Shepard Fairey's Sell Out is Complete
“Some people might think it could be making fun of what’s going on right now,” Shepard Fairey told the New York Times last week. “But I think most people are sophisticated enough to realize it’s a way of grabbing attention. It’s commerce. I don’t think there is really any political statement embedded in this.”
He was talking about his new shopping bag designs for Saks Fifth Avenue, the luxury department store that has suffered steep drops in holiday sales despite its steep drops in prices.
Appropriating Soviet iconography to sell handbags? Repurposing communist imagery for capitalism? Selling your own artistic style for advertising? Nah, no one would think that Fairey is doing anything political. What he's doing is eroding his credibility as a political artist and in the process diminishing the meaning of his now famous Obama poster.

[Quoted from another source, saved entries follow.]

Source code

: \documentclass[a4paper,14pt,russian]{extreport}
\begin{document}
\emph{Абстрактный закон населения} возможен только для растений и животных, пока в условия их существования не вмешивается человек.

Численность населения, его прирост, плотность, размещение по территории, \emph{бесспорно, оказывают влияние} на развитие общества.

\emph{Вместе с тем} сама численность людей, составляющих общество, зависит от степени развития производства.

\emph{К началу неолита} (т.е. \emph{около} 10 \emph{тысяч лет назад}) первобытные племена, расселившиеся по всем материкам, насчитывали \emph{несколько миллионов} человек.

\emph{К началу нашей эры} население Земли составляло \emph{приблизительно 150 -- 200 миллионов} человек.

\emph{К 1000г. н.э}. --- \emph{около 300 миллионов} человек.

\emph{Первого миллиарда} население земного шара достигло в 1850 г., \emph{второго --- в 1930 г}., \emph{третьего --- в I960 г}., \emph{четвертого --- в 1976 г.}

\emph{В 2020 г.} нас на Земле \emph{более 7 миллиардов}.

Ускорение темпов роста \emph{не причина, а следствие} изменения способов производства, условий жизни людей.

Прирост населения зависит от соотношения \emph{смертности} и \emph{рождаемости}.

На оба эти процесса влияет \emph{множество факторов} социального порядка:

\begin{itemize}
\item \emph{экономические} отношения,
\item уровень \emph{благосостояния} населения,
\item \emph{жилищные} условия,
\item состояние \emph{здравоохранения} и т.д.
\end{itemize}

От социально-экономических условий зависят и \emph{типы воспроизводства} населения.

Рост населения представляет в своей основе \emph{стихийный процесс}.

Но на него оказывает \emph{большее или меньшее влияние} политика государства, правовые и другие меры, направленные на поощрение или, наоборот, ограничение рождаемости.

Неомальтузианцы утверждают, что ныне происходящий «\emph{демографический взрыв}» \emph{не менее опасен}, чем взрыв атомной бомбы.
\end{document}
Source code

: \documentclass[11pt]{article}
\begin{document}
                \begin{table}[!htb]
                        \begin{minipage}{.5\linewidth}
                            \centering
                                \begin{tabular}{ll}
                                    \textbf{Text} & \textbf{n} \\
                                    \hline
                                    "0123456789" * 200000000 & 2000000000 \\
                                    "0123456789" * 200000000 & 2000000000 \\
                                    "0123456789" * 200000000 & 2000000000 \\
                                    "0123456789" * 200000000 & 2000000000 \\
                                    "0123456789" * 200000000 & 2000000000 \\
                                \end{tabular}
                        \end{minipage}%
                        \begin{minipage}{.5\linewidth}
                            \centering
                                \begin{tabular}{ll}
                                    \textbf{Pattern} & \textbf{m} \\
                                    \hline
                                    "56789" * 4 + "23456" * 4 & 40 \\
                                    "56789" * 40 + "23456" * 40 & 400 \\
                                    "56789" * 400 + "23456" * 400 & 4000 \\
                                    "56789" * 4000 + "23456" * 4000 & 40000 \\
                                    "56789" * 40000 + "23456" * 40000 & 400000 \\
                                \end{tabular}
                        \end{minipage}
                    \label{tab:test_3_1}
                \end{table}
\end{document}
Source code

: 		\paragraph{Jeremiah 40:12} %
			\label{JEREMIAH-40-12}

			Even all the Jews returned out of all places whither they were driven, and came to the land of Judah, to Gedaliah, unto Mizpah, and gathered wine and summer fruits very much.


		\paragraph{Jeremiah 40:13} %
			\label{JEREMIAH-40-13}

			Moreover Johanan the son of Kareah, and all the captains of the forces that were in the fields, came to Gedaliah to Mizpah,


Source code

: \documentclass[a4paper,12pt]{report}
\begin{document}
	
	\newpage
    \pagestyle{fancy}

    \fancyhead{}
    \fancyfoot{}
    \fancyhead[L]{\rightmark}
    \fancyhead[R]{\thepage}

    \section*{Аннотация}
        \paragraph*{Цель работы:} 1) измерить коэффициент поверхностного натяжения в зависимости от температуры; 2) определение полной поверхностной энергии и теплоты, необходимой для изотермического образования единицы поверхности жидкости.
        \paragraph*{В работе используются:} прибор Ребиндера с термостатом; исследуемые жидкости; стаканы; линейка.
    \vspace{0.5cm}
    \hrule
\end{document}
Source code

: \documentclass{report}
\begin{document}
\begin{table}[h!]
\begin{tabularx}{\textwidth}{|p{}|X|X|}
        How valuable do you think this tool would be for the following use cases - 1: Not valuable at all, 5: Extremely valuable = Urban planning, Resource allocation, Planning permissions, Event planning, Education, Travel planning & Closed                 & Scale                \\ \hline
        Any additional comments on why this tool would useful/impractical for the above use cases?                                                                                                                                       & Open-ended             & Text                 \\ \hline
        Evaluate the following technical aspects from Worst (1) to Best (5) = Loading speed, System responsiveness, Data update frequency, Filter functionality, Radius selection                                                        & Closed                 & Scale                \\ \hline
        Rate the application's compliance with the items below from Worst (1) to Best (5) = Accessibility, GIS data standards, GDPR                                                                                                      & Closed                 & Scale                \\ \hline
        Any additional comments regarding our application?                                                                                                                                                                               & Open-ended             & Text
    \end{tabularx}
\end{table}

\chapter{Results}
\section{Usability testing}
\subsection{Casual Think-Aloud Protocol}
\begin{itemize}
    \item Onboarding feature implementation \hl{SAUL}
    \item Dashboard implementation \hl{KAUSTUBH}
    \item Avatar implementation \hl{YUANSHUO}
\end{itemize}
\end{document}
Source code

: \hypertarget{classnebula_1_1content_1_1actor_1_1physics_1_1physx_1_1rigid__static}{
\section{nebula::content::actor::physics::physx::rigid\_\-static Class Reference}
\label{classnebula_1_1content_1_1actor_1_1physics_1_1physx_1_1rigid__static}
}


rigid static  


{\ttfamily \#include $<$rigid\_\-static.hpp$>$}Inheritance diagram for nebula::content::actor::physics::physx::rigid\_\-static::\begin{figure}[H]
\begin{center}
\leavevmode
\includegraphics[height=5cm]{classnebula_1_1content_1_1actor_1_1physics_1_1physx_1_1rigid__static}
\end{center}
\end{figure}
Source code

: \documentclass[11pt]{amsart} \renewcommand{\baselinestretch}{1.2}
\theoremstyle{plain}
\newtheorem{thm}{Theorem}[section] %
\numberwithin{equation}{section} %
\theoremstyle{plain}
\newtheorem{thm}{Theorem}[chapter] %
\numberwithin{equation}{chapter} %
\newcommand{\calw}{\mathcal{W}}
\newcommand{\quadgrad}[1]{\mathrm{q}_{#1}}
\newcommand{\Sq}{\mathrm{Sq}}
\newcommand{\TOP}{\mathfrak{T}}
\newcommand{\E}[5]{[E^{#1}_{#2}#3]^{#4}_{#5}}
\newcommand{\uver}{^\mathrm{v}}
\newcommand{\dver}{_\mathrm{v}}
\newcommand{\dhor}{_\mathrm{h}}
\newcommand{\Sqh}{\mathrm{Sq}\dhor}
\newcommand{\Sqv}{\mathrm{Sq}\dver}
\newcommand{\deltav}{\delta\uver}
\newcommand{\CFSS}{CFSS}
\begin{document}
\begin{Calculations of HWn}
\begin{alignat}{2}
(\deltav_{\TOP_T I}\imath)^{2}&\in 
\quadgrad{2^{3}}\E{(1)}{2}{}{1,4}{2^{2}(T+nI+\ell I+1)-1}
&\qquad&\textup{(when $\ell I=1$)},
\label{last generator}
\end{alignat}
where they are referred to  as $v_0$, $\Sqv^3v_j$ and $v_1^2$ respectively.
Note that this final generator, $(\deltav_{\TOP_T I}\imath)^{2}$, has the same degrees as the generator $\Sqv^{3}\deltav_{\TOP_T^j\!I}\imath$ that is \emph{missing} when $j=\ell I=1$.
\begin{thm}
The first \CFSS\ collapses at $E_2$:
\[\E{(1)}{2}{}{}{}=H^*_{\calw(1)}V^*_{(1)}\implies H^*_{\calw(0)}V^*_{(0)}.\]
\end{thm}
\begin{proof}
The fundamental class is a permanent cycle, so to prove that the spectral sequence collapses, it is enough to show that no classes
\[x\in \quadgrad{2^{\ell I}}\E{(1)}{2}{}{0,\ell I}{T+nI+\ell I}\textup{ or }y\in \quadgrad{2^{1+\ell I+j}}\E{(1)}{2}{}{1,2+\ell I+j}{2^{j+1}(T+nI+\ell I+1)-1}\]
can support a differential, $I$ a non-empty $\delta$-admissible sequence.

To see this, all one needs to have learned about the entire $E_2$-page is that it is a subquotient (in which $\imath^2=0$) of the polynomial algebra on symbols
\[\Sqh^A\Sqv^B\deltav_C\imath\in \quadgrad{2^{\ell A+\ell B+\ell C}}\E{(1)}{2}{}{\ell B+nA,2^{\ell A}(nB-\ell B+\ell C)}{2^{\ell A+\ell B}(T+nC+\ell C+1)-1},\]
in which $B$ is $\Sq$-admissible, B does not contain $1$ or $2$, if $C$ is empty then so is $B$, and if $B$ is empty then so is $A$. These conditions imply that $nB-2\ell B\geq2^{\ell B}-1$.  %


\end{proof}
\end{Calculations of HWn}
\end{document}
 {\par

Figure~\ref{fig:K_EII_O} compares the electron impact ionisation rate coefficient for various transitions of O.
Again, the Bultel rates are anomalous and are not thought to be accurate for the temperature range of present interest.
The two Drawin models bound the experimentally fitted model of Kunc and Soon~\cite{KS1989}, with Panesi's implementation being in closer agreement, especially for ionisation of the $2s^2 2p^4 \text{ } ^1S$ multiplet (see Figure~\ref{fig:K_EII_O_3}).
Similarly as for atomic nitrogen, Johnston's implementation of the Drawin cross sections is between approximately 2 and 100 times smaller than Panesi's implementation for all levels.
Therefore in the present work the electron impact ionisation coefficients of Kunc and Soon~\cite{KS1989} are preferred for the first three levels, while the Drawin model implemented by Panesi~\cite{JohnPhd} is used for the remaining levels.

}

“What we do every day, really, is propaganda,” said Saks' marketing head Terron Schaefer told the Times. True, and we expect this from Saks.
But to think that the guy who made his name with posters of Subcomandante Marcos (and giving the proceeds to the Zapatistas) and other lefty causes would use the same style for luxury department store propaganda is too much.
"It's not like I'm just jumping on some cool rebel cause for the sake of exploiting it for profit," Fairey told Mother Jones in an interview last March. Aha!